■ Problem statement
Where an entry contains an image, leave the image out; restate everything else exactly.

■ Recorded data
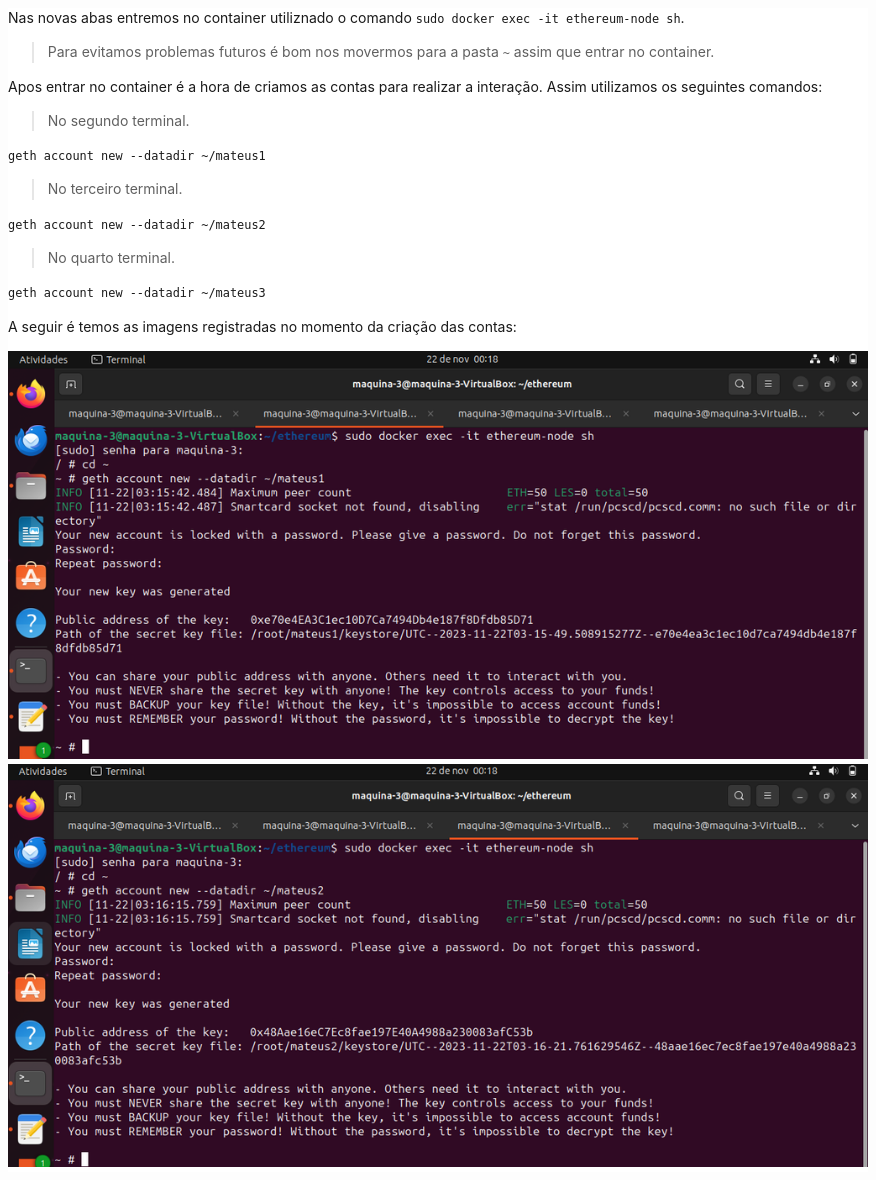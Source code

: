Nas novas abas entremos no container utiliznado o comando `sudo docker exec -it ethereum-node sh`. 
> Para evitamos problemas futuros é bom nos movermos para a pasta `~` assim que entrar no container.

Apos entrar no container é a hora de criamos as contas para realizar a interação. Assim utilizamos os seguintes comandos:
> No segundo terminal.

`geth account new --datadir ~/mateus1`

> No terceiro terminal.

`geth account new --datadir ~/mateus2`

> No quarto terminal.

`geth account new --datadir ~/mateus3`

A seguir é temos as imagens registradas no momento da criação das contas:

<img src="./Criacao_conta_mateus1.png">

<img src="./Criacao_conta_mateus2.png">
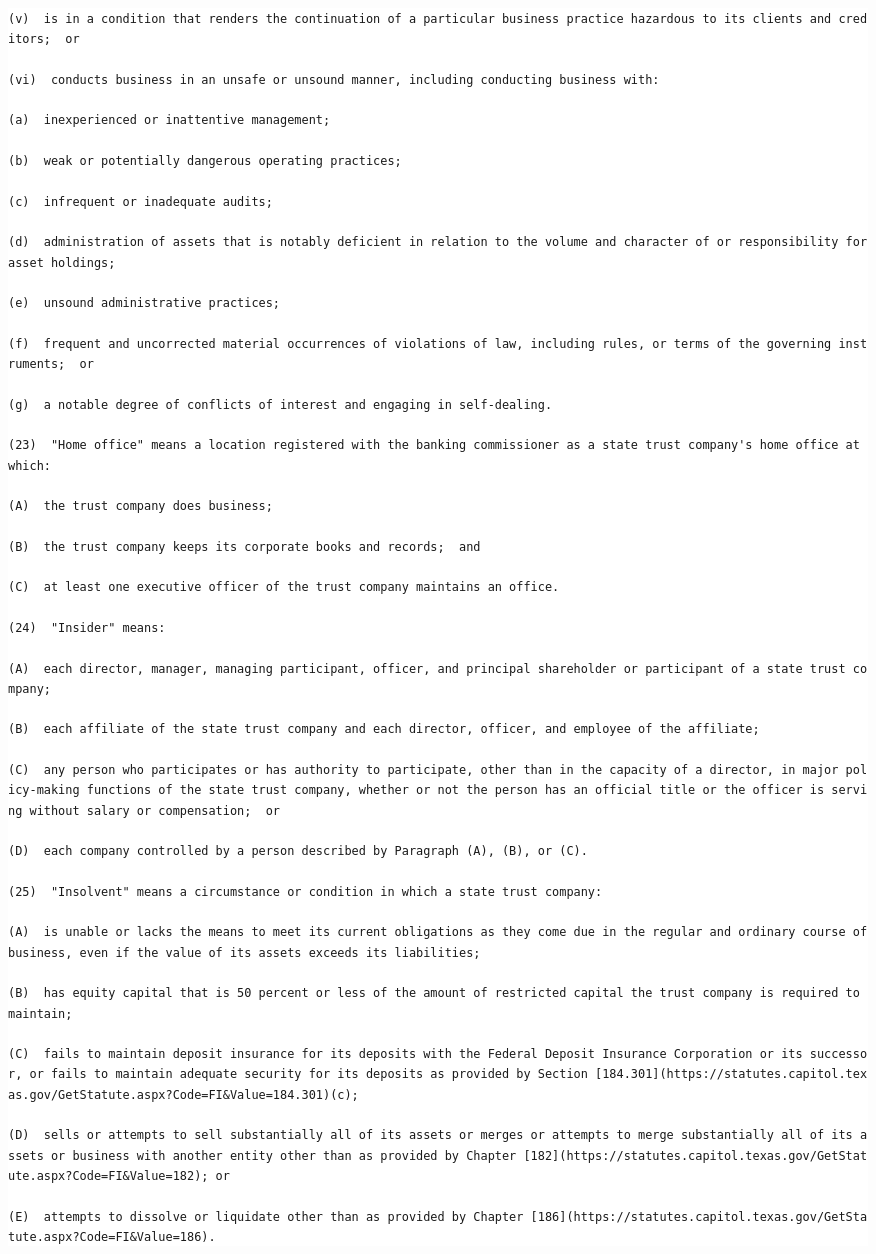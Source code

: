     (v)  is in a condition that renders the continuation of a particular business practice hazardous to its clients and creditors;  or
    
    (vi)  conducts business in an unsafe or unsound manner, including conducting business with:
    
    (a)  inexperienced or inattentive management;
    
    (b)  weak or potentially dangerous operating practices;
    
    (c)  infrequent or inadequate audits;
    
    (d)  administration of assets that is notably deficient in relation to the volume and character of or responsibility for asset holdings;
    
    (e)  unsound administrative practices;
    
    (f)  frequent and uncorrected material occurrences of violations of law, including rules, or terms of the governing instruments;  or
    
    (g)  a notable degree of conflicts of interest and engaging in self-dealing.
    
    (23)  "Home office" means a location registered with the banking commissioner as a state trust company's home office at which:
    
    (A)  the trust company does business;
    
    (B)  the trust company keeps its corporate books and records;  and
    
    (C)  at least one executive officer of the trust company maintains an office.
    
    (24)  "Insider" means:
    
    (A)  each director, manager, managing participant, officer, and principal shareholder or participant of a state trust company;
    
    (B)  each affiliate of the state trust company and each director, officer, and employee of the affiliate;
    
    (C)  any person who participates or has authority to participate, other than in the capacity of a director, in major policy-making functions of the state trust company, whether or not the person has an official title or the officer is serving without salary or compensation;  or
    
    (D)  each company controlled by a person described by Paragraph (A), (B), or (C).
    
    (25)  "Insolvent" means a circumstance or condition in which a state trust company:
    
    (A)  is unable or lacks the means to meet its current obligations as they come due in the regular and ordinary course of business, even if the value of its assets exceeds its liabilities;
    
    (B)  has equity capital that is 50 percent or less of the amount of restricted capital the trust company is required to maintain;
    
    (C)  fails to maintain deposit insurance for its deposits with the Federal Deposit Insurance Corporation or its successor, or fails to maintain adequate security for its deposits as provided by Section [184.301](https://statutes.capitol.texas.gov/GetStatute.aspx?Code=FI&Value=184.301)(c);
    
    (D)  sells or attempts to sell substantially all of its assets or merges or attempts to merge substantially all of its assets or business with another entity other than as provided by Chapter [182](https://statutes.capitol.texas.gov/GetStatute.aspx?Code=FI&Value=182); or
    
    (E)  attempts to dissolve or liquidate other than as provided by Chapter [186](https://statutes.capitol.texas.gov/GetStatute.aspx?Code=FI&Value=186).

■ Response
Source code

:Nas novas abas entremos no container utiliznado o comando `sudo docker exec -it ethereum-node sh`. 
> Para evitamos problemas futuros é bom nos movermos para a pasta `~` assim que entrar no container.

Apos entrar no container é a hora de criamos as contas para realizar a interação. Assim utilizamos os seguintes comandos:
> No segundo terminal.

`geth account new --datadir ~/mateus1`

> No terceiro terminal.

`geth account new --datadir ~/mateus2`

> No quarto terminal.

`geth account new --datadir ~/mateus3`

A seguir é temos as imagens registradas no momento da criação das contas:

<img src="./Criacao_conta_mateus1.png">

<img src="./Criacao_conta_mateus2.png">
Source code

:     (v)  is in a condition that renders the continuation of a particular business practice hazardous to its clients and creditors;  or
    
    (vi)  conducts business in an unsafe or unsound manner, including conducting business with:
    
    (a)  inexperienced or inattentive management;
    
    (b)  weak or potentially dangerous operating practices;
    
    (c)  infrequent or inadequate audits;
    
    (d)  administration of assets that is notably deficient in relation to the volume and character of or responsibility for asset holdings;
    
    (e)  unsound administrative practices;
    
    (f)  frequent and uncorrected material occurrences of violations of law, including rules, or terms of the governing instruments;  or
    
    (g)  a notable degree of conflicts of interest and engaging in self-dealing.
    
    (23)  "Home office" means a location registered with the banking commissioner as a state trust company's home office at which:
    
    (A)  the trust company does business;
    
    (B)  the trust company keeps its corporate books and records;  and
    
    (C)  at least one executive officer of the trust company maintains an office.
    
    (24)  "Insider" means:
    
    (A)  each director, manager, managing participant, officer, and principal shareholder or participant of a state trust company;
    
    (B)  each affiliate of the state trust company and each director, officer, and employee of the affiliate;
    
    (C)  any person who participates or has authority to participate, other than in the capacity of a director, in major policy-making functions of the state trust company, whether or not the person has an official title or the officer is serving without salary or compensation;  or
    
    (D)  each company controlled by a person described by Paragraph (A), (B), or (C).
    
    (25)  "Insolvent" means a circumstance or condition in which a state trust company:
    
    (A)  is unable or lacks the means to meet its current obligations as they come due in the regular and ordinary course of business, even if the value of its assets exceeds its liabilities;
    
    (B)  has equity capital that is 50 percent or less of the amount of restricted capital the trust company is required to maintain;
    
    (C)  fails to maintain deposit insurance for its deposits with the Federal Deposit Insurance Corporation or its successor, or fails to maintain adequate security for its deposits as provided by Section [184.301](https://statutes.capitol.texas.gov/GetStatute.aspx?Code=FI&Value=184.301)(c);
    
    (D)  sells or attempts to sell substantially all of its assets or merges or attempts to merge substantially all of its assets or business with another entity other than as provided by Chapter [182](https://statutes.capitol.texas.gov/GetStatute.aspx?Code=FI&Value=182); or
    
    (E)  attempts to dissolve or liquidate other than as provided by Chapter [186](https://statutes.capitol.texas.gov/GetStatute.aspx?Code=FI&Value=186).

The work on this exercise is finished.